Assignment. Which of the lines below hold "spread"? Please return each one.

Dataset entries.
__________

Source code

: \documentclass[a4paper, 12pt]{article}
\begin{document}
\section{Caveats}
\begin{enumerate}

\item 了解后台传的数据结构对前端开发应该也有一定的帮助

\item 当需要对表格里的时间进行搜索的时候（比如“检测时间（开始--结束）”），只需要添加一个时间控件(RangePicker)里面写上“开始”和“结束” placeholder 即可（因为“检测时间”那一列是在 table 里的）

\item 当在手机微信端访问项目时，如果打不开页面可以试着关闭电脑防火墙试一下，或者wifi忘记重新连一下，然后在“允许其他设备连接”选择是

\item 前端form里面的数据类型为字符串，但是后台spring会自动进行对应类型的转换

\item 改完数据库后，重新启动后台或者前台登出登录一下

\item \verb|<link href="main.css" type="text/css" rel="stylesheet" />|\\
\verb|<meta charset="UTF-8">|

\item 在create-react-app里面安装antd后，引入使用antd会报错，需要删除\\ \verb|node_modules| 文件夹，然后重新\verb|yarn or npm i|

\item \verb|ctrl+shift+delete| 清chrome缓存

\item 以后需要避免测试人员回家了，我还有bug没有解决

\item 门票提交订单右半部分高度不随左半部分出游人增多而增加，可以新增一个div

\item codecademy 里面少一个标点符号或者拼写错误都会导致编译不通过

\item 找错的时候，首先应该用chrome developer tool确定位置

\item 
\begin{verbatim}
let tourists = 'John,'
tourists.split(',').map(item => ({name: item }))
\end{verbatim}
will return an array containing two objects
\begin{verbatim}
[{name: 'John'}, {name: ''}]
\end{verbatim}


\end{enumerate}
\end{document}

__________

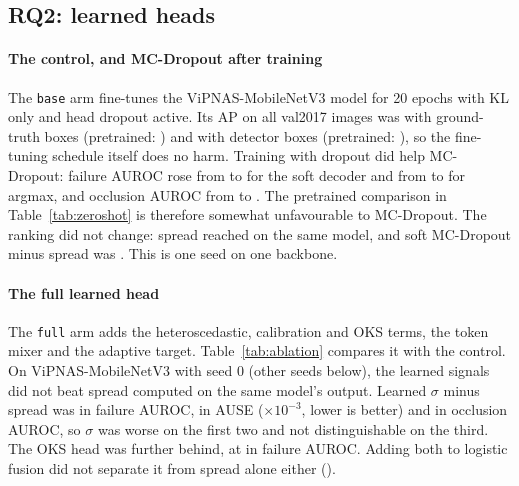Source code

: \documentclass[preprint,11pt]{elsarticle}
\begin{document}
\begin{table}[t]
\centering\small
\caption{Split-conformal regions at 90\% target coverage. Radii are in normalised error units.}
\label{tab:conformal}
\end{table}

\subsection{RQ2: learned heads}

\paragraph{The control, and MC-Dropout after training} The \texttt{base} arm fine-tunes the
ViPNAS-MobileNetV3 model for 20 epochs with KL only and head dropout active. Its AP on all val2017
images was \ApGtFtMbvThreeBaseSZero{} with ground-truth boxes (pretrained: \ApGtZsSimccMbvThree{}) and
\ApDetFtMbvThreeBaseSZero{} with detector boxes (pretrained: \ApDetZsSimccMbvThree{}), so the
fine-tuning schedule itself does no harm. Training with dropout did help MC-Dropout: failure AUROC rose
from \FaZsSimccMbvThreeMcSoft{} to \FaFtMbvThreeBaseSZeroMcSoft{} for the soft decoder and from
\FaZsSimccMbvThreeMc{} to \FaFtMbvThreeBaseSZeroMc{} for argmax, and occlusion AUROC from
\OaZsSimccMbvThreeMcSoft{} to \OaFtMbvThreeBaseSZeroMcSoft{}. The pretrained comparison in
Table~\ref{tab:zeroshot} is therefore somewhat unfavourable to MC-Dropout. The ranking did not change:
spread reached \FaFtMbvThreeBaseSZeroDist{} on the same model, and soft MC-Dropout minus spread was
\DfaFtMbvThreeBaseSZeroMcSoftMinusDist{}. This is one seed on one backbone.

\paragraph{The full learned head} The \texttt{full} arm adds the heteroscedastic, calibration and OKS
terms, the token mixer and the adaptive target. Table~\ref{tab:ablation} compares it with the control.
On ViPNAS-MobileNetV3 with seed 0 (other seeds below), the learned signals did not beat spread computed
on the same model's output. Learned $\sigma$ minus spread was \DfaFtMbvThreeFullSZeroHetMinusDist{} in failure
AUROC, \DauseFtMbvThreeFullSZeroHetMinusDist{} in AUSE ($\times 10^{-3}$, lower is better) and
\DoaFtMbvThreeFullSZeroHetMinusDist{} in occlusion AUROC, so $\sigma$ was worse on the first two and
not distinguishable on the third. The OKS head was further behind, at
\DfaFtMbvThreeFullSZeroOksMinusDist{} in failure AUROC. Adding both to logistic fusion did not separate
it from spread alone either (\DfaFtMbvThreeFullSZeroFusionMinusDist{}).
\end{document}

__________

Solved exercise.
spread reached \FaFtMbvThreeBaseSZeroDist{} on the same model, and soft MC-Dropout minus spread was
On ViPNAS-MobileNetV3 with seed 0 (other seeds below), the learned signals did not beat spread computed
on the same model's output. Learned $\sigma$ minus spread was \DfaFtMbvThreeFullSZeroHetMinusDist{} in failure
it from spread alone either (\DfaFtMbvThreeFullSZeroFusionMinusDist{}).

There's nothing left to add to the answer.